AIM OF THE EXERCISE — Where a line of the entries holds the string "example", copy that line.

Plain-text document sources
================================

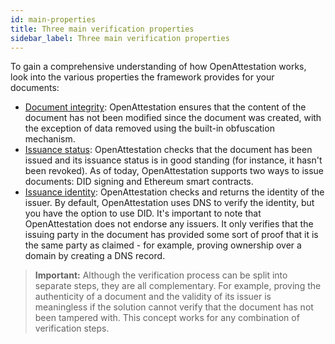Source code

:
 ```yaml
---
id: main-properties
title: Three main verification properties
sidebar_label: Three main verification properties
---
```


To gain a comprehensive understanding of how OpenAttestation works, look into the various properties the framework provides for your documents:

- [Document integrity](/docs/docs-section/how-does-it-work/document-integrity): OpenAttestation ensures that the content of the document has not been modified since the document was created, with the exception of data removed using the built-in obfuscation mechanism.
- [Issuance status](/docs/docs-section/how-does-it-work/issuance-status): OpenAttestation checks that the document has been issued and its issuance status is in good standing (for instance, it hasn't been revoked). As of today, OpenAttestation supports two ways to issue documents: DID signing and Ethereum smart contracts.
- [Issuance identity](/docs/docs-section/how-does-it-work/issuance-identity): OpenAttestation checks and returns the identity of the issuer. By default, OpenAttestation uses DNS to verify the identity, but you have the option to use DID. It's important to note that OpenAttestation does not endorse any issuers. It only verifies that the issuing party in the document has provided some sort of proof that it is the same party as claimed - for example, proving ownership over a domain by creating a DNS record.

>**Important:** Although the verification process can be split into separate steps, they are all complementary. For example, proving the authenticity of a document and the validity of its issuer is meaningless if the solution cannot verify that the document has not been tampered with. This concept works for any combination of verification steps.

================================

FINAL ANSWER —
- [Issuance identity](/docs/docs-section/how-does-it-work/issuance-identity): OpenAttestation checks and returns the identity of the issuer. By default, OpenAttestation uses DNS to verify the identity, but you have the option to use DID. It's important to note that OpenAttestation does not endorse any issuers. It only verifies that the issuing party in the document has provided some sort of proof that it is the same party as claimed - for example, proving ownership over a domain by creating a DNS record.
>**Important:** Although the verification process can be split into separate steps, they are all complementary. For example, proving the authenticity of a document and the validity of its issuer is meaningless if the solution cannot verify that the document has not been tampered with. This concept works for any combination of verification steps.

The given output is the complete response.